Time-evolution of fluctuations as signal of the phase transition dynamics in a QCD-assisted transport approach

TL;DR

This paper introduces a QCD-assisted transport model to study the time evolution of fluctuations near the QCD critical point, helping identify phase boundaries and critical regions in heavy-ion collision dynamics.

Contribution

It presents a novel non-equilibrium chiral fluid dynamics approach incorporating low energy QCD to analyze fluctuation evolution.

Findings

Estimated equilibration times of critical fluctuations.

Identified phase boundary and critical region near QCD critical point.

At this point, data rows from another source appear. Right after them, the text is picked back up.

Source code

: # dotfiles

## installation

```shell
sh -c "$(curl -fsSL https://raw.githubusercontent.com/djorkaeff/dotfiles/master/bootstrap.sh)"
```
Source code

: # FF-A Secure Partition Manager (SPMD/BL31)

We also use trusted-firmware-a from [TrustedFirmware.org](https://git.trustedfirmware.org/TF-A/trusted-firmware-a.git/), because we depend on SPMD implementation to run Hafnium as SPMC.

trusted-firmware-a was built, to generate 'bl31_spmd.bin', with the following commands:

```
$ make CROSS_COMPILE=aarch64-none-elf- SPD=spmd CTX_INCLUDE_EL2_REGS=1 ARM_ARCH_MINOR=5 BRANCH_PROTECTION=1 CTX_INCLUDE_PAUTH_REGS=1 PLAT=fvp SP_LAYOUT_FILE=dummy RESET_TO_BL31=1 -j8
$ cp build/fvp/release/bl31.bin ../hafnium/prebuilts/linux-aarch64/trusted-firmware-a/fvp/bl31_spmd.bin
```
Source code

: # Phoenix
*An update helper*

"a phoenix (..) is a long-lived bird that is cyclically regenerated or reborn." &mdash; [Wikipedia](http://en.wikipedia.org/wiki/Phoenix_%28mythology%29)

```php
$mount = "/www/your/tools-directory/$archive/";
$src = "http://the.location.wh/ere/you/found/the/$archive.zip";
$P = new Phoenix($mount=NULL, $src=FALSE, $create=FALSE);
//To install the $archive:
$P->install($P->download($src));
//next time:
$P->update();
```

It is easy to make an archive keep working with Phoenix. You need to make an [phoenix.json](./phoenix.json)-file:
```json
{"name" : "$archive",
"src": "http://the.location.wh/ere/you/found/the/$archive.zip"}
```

Analyzed kurtosis evolution in a non-expanding system.

Abstract

For the understanding of fluctuation measurements in heavy-ion collisions it is crucial to develop quantitatively reliable dynamical descriptions which take the non-perturbative nature of QCD near the phase transition into account. We discuss a novel QCD-assisted transport approach based on non-equilibrium chiral fluid dynamics and the effective action of low energy QCD. In this framework, we study the time-evolution of fluctuation measures of the critical mode, notably the kurtosis, for a non-expanding system. From this, we can estimate the equilibration times of critical mode fluctuations in the QCD phase diagram. These allow us to identify both the phase boundary and the critical region near the QCD critical point.